Insetad of using `grid.arrange`, we can use `gridExtra`’s special version of `rbind()` (or `cbind()`) for `ggplotGrob` objects:

```{r align-example-good, fig.width=6, fig.height=4}
plot.both <- rbind(ggplotGrob(plot1),
ggplotGrob(plot2))

grid::grid.newpage()
grid::grid.draw(plot.both)
```

Now that we can align plots correctly, we can combine the map and the temperature:

```{r align-minard}
both.1812.plot <- rbind(ggplotGrob(march.1812.plot),
ggplotGrob(temps.1812.plot))

grid::grid.newpage()
grid::grid.draw(both.1812.plot)
```

They're aligned, but there's an obvious problem—the map is way too small and the temperatures are too tall. With `grid.arrange` it's possible to pass a vector of relative panel heights, which would let us shrink the bottom panel. While using `gtable::rbind()` does let us align the two plots, it doesn't provide an easy way to mess with panel heights.
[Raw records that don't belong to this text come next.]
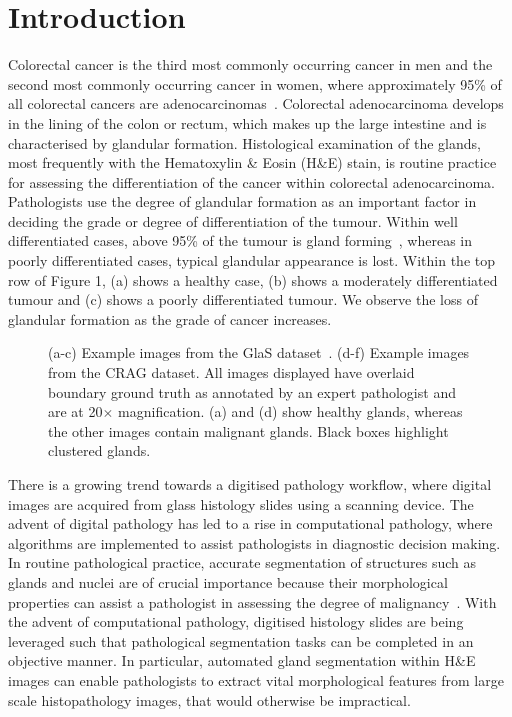 \documentclass[3p]{elsarticle}
\begin{document}
\section{Introduction}
Colorectal cancer is the third most commonly occurring cancer in men and the second most commonly occurring cancer in women, where approximately 95\% of all colorectal cancers are adenocarcinomas~\citep{fleming2012colorectal}. Colorectal adenocarcinoma develops in the lining of the colon or rectum, which makes up the large intestine and is characterised by glandular formation. Histological examination of the glands, most frequently with the Hematoxylin \& Eosin (H\&E) stain, is routine practice for assessing the differentiation of the cancer within colorectal adenocarcinoma. Pathologists use the degree of glandular formation as an important factor in deciding the grade or degree of differentiation of the tumour. Within well differentiated cases, above 95\% of the tumour is gland forming~\citep{fleming2012colorectal}, whereas in poorly differentiated cases, typical glandular appearance is lost. Within the top row of Figure 1, (a) shows a healthy case, (b) shows a moderately differentiated tumour and (c) shows a poorly differentiated tumour. We observe the loss of glandular formation as the grade of cancer increases. 


\begin{figure}[!t]
\captionsetup[subfigure]{labelformat=empty}
\centering
{}
\caption{(a-c) Example images from the GlaS dataset~\citep{sirinukunwattana2017gland}. (d-f) Example images from the CRAG dataset. All images displayed have overlaid boundary ground truth as annotated by an expert pathologist and are at 20$\times$ magnification. (a) and (d) show healthy glands, whereas the other images contain malignant glands. Black boxes highlight clustered glands.
}
\label{fig:detection}
\end{figure}

There is a growing trend towards a digitised pathology workflow, where digital images are acquired from glass histology slides using a scanning device. The advent of digital pathology has led to a rise in computational pathology, where algorithms are implemented to assist pathologists in diagnostic decision making. In routine pathological practice, accurate segmentation of structures such as glands and nuclei are of crucial importance because their morphological properties can assist a pathologist in assessing the degree of malignancy~\citep{compton2000updated,hamilton2000pathology,washington2009protocol}. With the advent of computational pathology, digitised histology slides are being leveraged such that pathological segmentation tasks can be completed in an objective manner. In particular, automated gland segmentation within H\&E images can enable pathologists to extract vital morphological features from large scale histopathology images, that would otherwise be impractical.
\end{document}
Following [this StackOverflow answer](https://stackoverflow.com/questions/24331107/the-perils-of-aligning-plots-in-ggplot/24333504#24333504), though, we can mess with the ggplot object and adjust the panels manually.

```{r adjust-panels, fig.width=10, fig.height=5.5}
# Identify which layout elements are panels
panels <- both.1812.plot$layout$t[grep("panel", both.1812.plot$layout$name)]

# Normally we can pass a vector of null units that represent relative heights.
# For instance, `unit(c(3, 1), "null")` would make the top panel 3 times as
# tall as the bottom.

# But, the map here uses coord_equal() to show the correct dimensions of the
# map, and this messes with the panel height for whatever reason. So instead,
# we extract the original map panel height, which is really small, and then
# make the bottom panel smaller in the same scale.
map.panel.height <- both.1812.plot$heights[panels][1]

# See, super small
map.panel.height

# Apply new panel heights to object
both.1812.plot$heights[panels] <- unit(c(map.panel.height, 0.1), "null")

grid::grid.newpage()
grid::grid.draw(both.1812.plot)
```

We can follow the same rocess to create a backgroundless version of the map:

```{r combined-simple, fig.width=10, fig.height=4.75}
# No map this time
march.1812.plot.simple <- ggplot() +
geom_path(data = troops, aes(x = long, y = lat, group = group,
color = direction, size = survivors),
lineend = "round") +
geom_point(data = cities, aes(x = long, y = lat),
color = "#DC5B44") +
geom_text_repel(data = cities, aes(x = long, y = lat, label = city),
color = "#DC5B44", family = "Open Sans Condensed Bold") +
scale_size(range = c(0.5, 10)) +
scale_colour_manual(values = c("#DFC17E", "#252523")) +
guides(color = FALSE, size = FALSE) +
theme_nothing()

# Change the x-axis limits to match the simple map
temps.1812.plot <- ggplot(data = temps.nice, aes(x = long, y = temp)) +
geom_line() +
geom_label(aes(label = nice.label),
family = "Open Sans Condensed Bold", size = 2.5) +
labs(x = NULL, y = "° Celsius") +
scale_x_continuous(limits = ggplot_build(march.1812.plot.simple)$layout$panel_ranges[[1]]$x.range) +
scale_y_continuous(position = "right") +
coord_cartesian(ylim = c(-35, 5)) + # Add some space above/below
theme_bw(base_family = "Open Sans Condensed Light") +
theme(panel.grid.major.x = element_blank(),
panel.grid.minor.x = element_blank(),
panel.grid.minor.y = element_blank(),
axis.text.x = element_blank(), axis.ticks = element_blank(),
panel.border = element_blank())

# Combine the two plots
both.1812.plot.simple <- rbind(ggplotGrob(march.1812.plot.simple),
ggplotGrob(temps.1812.plot))

# Adjust panels
panels <- both.1812.plot.simple$layout$t[grep("panel", both.1812.plot.simple$layout$name)]

# Because this plot doesn't use coord_equal, since it's not a map, we can use whatever relative numbers we want, like a 3:1 ratio
both.1812.plot.simple$heights[panels] <- unit(c(3, 1), "null")

grid::grid.newpage()
grid::grid.draw(both.1812.plot.simple)
```

## Conclusion

Recreating Minard's famous 1812 plot is relatively easy to do with ggplot. Adding fancy bells and whistles like maps and aligned panels is a little trickier, but the end result is worth the extra effort.